基本的にBASは、建物ごとにカスタマイズしたクローズなシステムであるため、機能拡充や短い周期でのアップデートといったメンテナンスが難しいという課題がありました。それを解決するために、ビルが持つさまざまな機能を利用して、それらが取得したデータをスマートに活用できる「ビルOS」という考え方の注目度が高まってきたわけです。
グローバル市場ではIEA(国際エネルギー機関)が、オフィスビルの省エネ性のさらなる向上を目指してスマート化を推進。国内ではIPA(経済産業省所管独立行政法人情報処理推進機構)がスマートビルガイドラインを策定しています。今回の実証実験でパナソニックが導入したビルOSとオープンAPIの仕組みも、オフィスビルのスマート化の流れによるものです。

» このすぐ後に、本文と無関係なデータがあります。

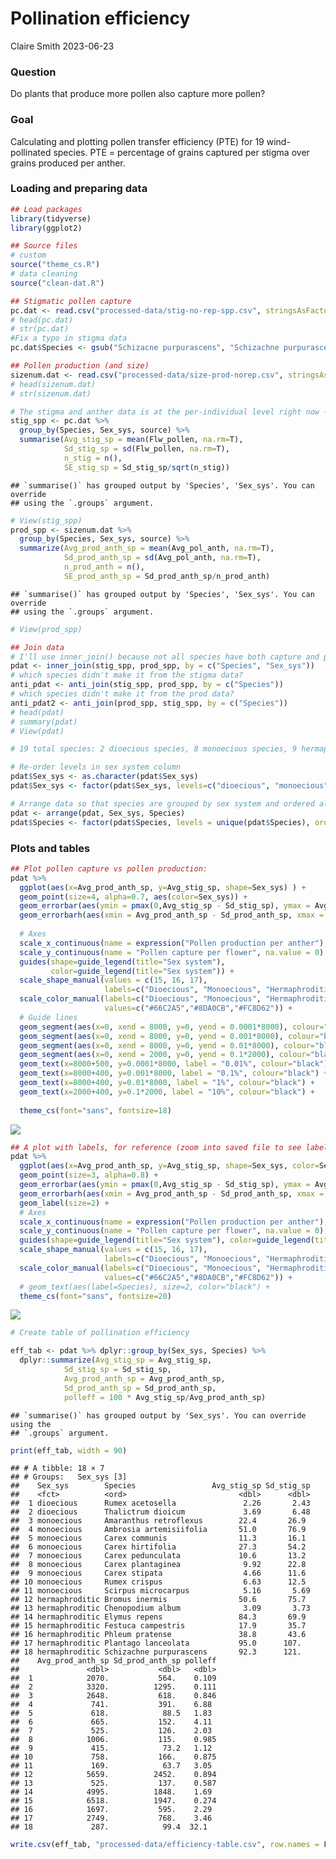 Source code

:Pollination efficiency
================
Claire Smith
2023-06-23

### Question

Do plants that produce more pollen also capture more pollen?

### Goal

Calculating and plotting pollen transfer efficiency (PTE) for 19
wind-pollinated species. PTE = percentage of grains captured per stigma
over grains produced per anther.

### Loading and preparing data

``` r
## Load packages
library(tidyverse)
library(ggplot2)

## Source files
# custom
source("theme_cs.R")
# data cleaning
source("clean-dat.R")
```

``` r
## Stigmatic pollen capture
pc.dat <- read.csv("processed-data/stig-no-rep-spp.csv", stringsAsFactors = T) 
# head(pc.dat)
# str(pc.dat)
#Fix a typo in stigma data
pc.dat$Species <- gsub("Schizacne purpurascens", "Schizachne purpurascens", pc.dat$Species)

## Pollen production (and size)
sizenum.dat <- read.csv("processed-data/size-prod-norep.csv", stringsAsFactors = T)
# head(sizenum.dat)
# str(sizenum.dat)
```

``` r
# The stigma and anther data is at the per-individual level right now - summarize it so that it's at the per-species level
stig_spp <- pc.dat %>% 
  group_by(Species, Sex_sys, source) %>%
  summarise(Avg_stig_sp = mean(Flw_pollen, na.rm=T), 
            Sd_stig_sp = sd(Flw_pollen, na.rm=T),
            n_stig = n(),
            SE_stig_sp = Sd_stig_sp/sqrt(n_stig))
```

    ## `summarise()` has grouped output by 'Species', 'Sex_sys'. You can override
    ## using the `.groups` argument.

``` r
# View(stig_spp)
prod_spp <- sizenum.dat %>% 
  group_by(Species, Sex_sys, source) %>% 
  summarize(Avg_prod_anth_sp = mean(Avg_pol_anth, na.rm=T),
            Sd_prod_anth_sp = sd(Avg_pol_anth, na.rm=T),
            n_prod_anth = n(),
            SE_prod_anth_sp = Sd_prod_anth_sp/n_prod_anth)
```

    ## `summarise()` has grouped output by 'Species', 'Sex_sys'. You can override
    ## using the `.groups` argument.

``` r
# View(prod_spp)

## Join data
# I'll use inner_join() because not all species have both capture and prod data.
pdat <- inner_join(stig_spp, prod_spp, by = c("Species", "Sex_sys"))
# which species didn't make it from the stigma data?
anti_pdat <- anti_join(stig_spp, prod_spp, by = c("Species"))
# which species didn't make it from the prod data?
anti_pdat2 <- anti_join(prod_spp, stig_spp, by = c("Species"))
# head(pdat)
# summary(pdat)
# View(pdat)

# 19 total species: 2 dioecious species, 8 monoecious species, 9 hermaphroditic species. 

# Re-order levels in sex system column 
pdat$Sex_sys <- as.character(pdat$Sex_sys)
pdat$Sex_sys <- factor(pdat$Sex_sys, levels=c("dioecious", "monoecious", "hermaphroditic"))

# Arrange data so that species are grouped by sex system and ordered alphabetically
pdat <- arrange(pdat, Sex_sys, Species)
pdat$Species <- factor(pdat$Species, levels = unique(pdat$Species), ordered = T)
```

### Plots and tables

``` r
## Plot pollen capture vs pollen production:
pdat %>% 
  ggplot(aes(x=Avg_prod_anth_sp, y=Avg_stig_sp, shape=Sex_sys) ) + 
  geom_point(size=4, alpha=0.7, aes(color=Sex_sys)) + 
  geom_errorbar(aes(ymin = pmax(0,Avg_stig_sp - Sd_stig_sp), ymax = Avg_stig_sp + Sd_stig_sp), color="black") + 
  geom_errorbarh(aes(xmin = Avg_prod_anth_sp - Sd_prod_anth_sp, xmax = Avg_prod_anth_sp + Sd_prod_anth_sp), color="black") + 
  
  # Axes
  scale_x_continuous(name = expression("Pollen production per anther"), na.value=0) + 
  scale_y_continuous(name = "Pollen capture per flower", na.value = 0) + 
  guides(shape=guide_legend(title="Sex system"),
         color=guide_legend(title="Sex system")) + 
  scale_shape_manual(values = c(15, 16, 17),
                     labels=c("Dioecious", "Monoecious", "Hermaphroditic")) + 
  scale_color_manual(labels=c("Dioecious", "Monoecious", "Hermaphroditic"),
                     values=c("#66C2A5","#8DA0CB","#FC8D62")) + 
  # Guide lines
  geom_segment(aes(x=0, xend = 8000, y=0, yend = 0.0001*8000), colour="black", linetype = "dashed") + 
  geom_segment(aes(x=0, xend = 8000, y=0, yend = 0.001*8000), colour="black", linetype = "dashed") + 
  geom_segment(aes(x=0, xend = 8000, y=0, yend = 0.01*8000), colour="black", linetype = "dashed") + 
  geom_segment(aes(x=0, xend = 2000, y=0, yend = 0.1*2000), colour="black", linetype = "dashed") +
  geom_text(x=8000+500, y=0.0001*8000, label = "0.01%", colour="black") + 
  geom_text(x=8000+400, y=0.001*8000, label = "0.1%", colour="black") +
  geom_text(x=8000+400, y=0.01*8000, label = "1%", colour="black") +
  geom_text(x=2000+400, y=0.1*2000, label = "10%", colour="black") +
  
  theme_cs(font="sans", fontsize=18)
```

![](Q3_pollination-efficiency_files/figure-gfm/plot%20efficiency-1.png)<!-- -->

``` r
## A plot with labels, for reference (zoom into saved file to see labels):
pdat %>% 
  ggplot(aes(x=Avg_prod_anth_sp, y=Avg_stig_sp, shape=Sex_sys, color=Sex_sys, label=Species) ) + 
  geom_point(size=3, alpha=0.8) + 
  geom_errorbar(aes(ymin = pmax(0,Avg_stig_sp - Sd_stig_sp), ymax = Avg_stig_sp + Sd_stig_sp), color="black") + 
  geom_errorbarh(aes(xmin = Avg_prod_anth_sp - Sd_prod_anth_sp, xmax = Avg_prod_anth_sp + Sd_prod_anth_sp), color="black") + 
  geom_label(size=2) + 
  # Axes
  scale_x_continuous(name = expression("Pollen production per anther"), na.value=0) + 
  scale_y_continuous(name = "Pollen capture per flower", na.value = 0) + 
  guides(shape=guide_legend(title="Sex system"), color=guide_legend(title="Sex system")) + 
  scale_shape_manual(values = c(15, 16, 17),
                     labels=c("Dioecious", "Monoecious", "Hermaphroditic")) + 
  scale_color_manual(labels=c("Dioecious", "Monoecious", "Hermaphroditic"),
                     values=c("#66C2A5","#8DA0CB","#FC8D62")) + 
  # geom_text(aes(label=Species), size=2, color="black") + 
  theme_cs(font="sans", fontsize=20)
```

![](Q3_pollination-efficiency_files/figure-gfm/plot%20efficiency%20w%20labels-1.png)<!-- -->

``` r
# Create table of pollination efficiency

eff_tab <- pdat %>% dplyr::group_by(Sex_sys, Species) %>% 
  dplyr::summarize(Avg_stig_sp = Avg_stig_sp,
            Sd_stig_sp = Sd_stig_sp,
            Avg_prod_anth_sp = Avg_prod_anth_sp,
            Sd_prod_anth_sp = Sd_prod_anth_sp,
            polleff = 100 * Avg_stig_sp/Avg_prod_anth_sp)
```

    ## `summarise()` has grouped output by 'Sex_sys'. You can override using the
    ## `.groups` argument.

``` r
print(eff_tab, width = 90)
```

    ## # A tibble: 18 × 7
    ## # Groups:   Sex_sys [3]
    ##    Sex_sys        Species                 Avg_stig_sp Sd_stig_sp
    ##    <fct>          <ord>                         <dbl>      <dbl>
    ##  1 dioecious      Rumex acetosella               2.26       2.43
    ##  2 dioecious      Thalictrum dioicum             3.69       6.48
    ##  3 monoecious     Amaranthus retroflexus        22.4       26.9 
    ##  4 monoecious     Ambrosia artemisiifolia       51.0       76.9 
    ##  5 monoecious     Carex communis                11.3       16.1 
    ##  6 monoecious     Carex hirtifolia              27.3       54.2 
    ##  7 monoecious     Carex pedunculata             10.6       13.2 
    ##  8 monoecious     Carex plantaginea              9.92      22.8 
    ##  9 monoecious     Carex stipata                  4.66      11.6 
    ## 10 monoecious     Rumex crispus                  6.63      12.5 
    ## 11 monoecious     Scirpus microcarpus            5.16       5.69
    ## 12 hermaphroditic Bromus inermis                50.6       75.7 
    ## 13 hermaphroditic Chenopodium album              3.09       3.73
    ## 14 hermaphroditic Elymus repens                 84.3       69.9 
    ## 15 hermaphroditic Festuca campestris            17.9       35.7 
    ## 16 hermaphroditic Phleum pratense               38.8       43.6 
    ## 17 hermaphroditic Plantago lanceolata           95.0      107.  
    ## 18 hermaphroditic Schizachne purpurascens       92.3      121.  
    ##    Avg_prod_anth_sp Sd_prod_anth_sp polleff
    ##               <dbl>           <dbl>   <dbl>
    ##  1            2070.           564.    0.109
    ##  2            3320.          1295.    0.111
    ##  3            2648.           618.    0.846
    ##  4             741.           391.    6.88 
    ##  5             618.            88.5   1.83 
    ##  6             665.           152.    4.11 
    ##  7             525.           126.    2.03 
    ##  8            1006.           115.    0.985
    ##  9             415.            73.2   1.12 
    ## 10             758.           166.    0.875
    ## 11             169.            63.7   3.05 
    ## 12            5659.          2452.    0.894
    ## 13             525.           137.    0.587
    ## 14            4995.          1848.    1.69 
    ## 15            6518.          1947.    0.274
    ## 16            1697.           595.    2.29 
    ## 17            2749.           768.    3.46 
    ## 18             287.            99.4  32.1

``` r
write.csv(eff_tab, "processed-data/efficiency-table.csv", row.names = F)
```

「ビルOSはクラウド型のシステムです。これまでBASによって建物ごとに個別に管理されていた設備やシステムデータをクラウド上で管理することにより、遠隔操作や複数拠点の一元管理が可能となります。多くのビルOSは建物のシステムと設備の管理にフォーカスしがちですが、我々のビルOSはテナント様のシステム、さらには働いている方々の動きなどもデータ化して、サービスやアプリケーション開発の情報としてオープンに提供することを想定しています」(パナソニックEW 福田さん)
清掃スタッフの位置データを業務改善に活用
2023年12月から始まった実証実験では、まずビル業務アプリの有効性を検証するため、清掃スタッフや設備管理スタッフの位置情報と業務用エレベーターの稼働状況を取得し、そのデータを可視化することで課題を抽出することから始まりました。
「具体的には、ビル内にゲートウェイ機器を設置しました。清掃スタッフや設備管理スタッフの方々に小型のビーコンを持ってもらい、何階にいるのかなどの情報を取得しました」(パナソニックEW 福田さん)
その結果、飲食店の食材納品に使われる時間帯ではエレベーターの待ち時間が長く発生していたり、誰も使っていない状態のトイレを掃除したりといったムダが発生していることがわかりました。
今後は、エレベーター待ちが発生しやすい時間帯は別の作業にあてる、ムダなトイレ掃除を省くといった効率化が期待できそうです。
オフィスビルは“スマート”になっていく
スマートフォンを代表格として、クルマなど身近なものの“スマート化”が進んでいます。ビルOSもその1つといえるでしょう(一般消費者が直接的に利用するものではないかもしれませんが、スマートなビルを訪れたとき、間接的にでも恩恵を受けるはずです)。
現在は、多くのデベロッパーがビルOSの開発を進めています。パナソニックはIPAとも連携しながら、ほかのデベロッパーが手がけるシステムとも連携できるオープンなビルOSを開発していきたいとしています。
福岡地所のアドバイザーを務める荒井さんは「オープンAPIにすることで誰でも自由にアプリを開発できる環境を作る――ということに、パナソニックと福岡地所がそろって合意したことが大きい」と話します。異なるビルOS間で互換性が取れたり、アプリを簡単に移植できたりするような開発環境も用意していく考えです。
現在はビルスタッフの動きから業務効率化を目指すフェーズですが、将来的には地下フロアに入居している飲食店の空席状況がわかるようなアプリなども考えられています。オフィスビルがスマートになることで、管理者だけでなく、そこで働く従業員や訪問者も、外から訪れる人にとっても、便利になっていきそうです。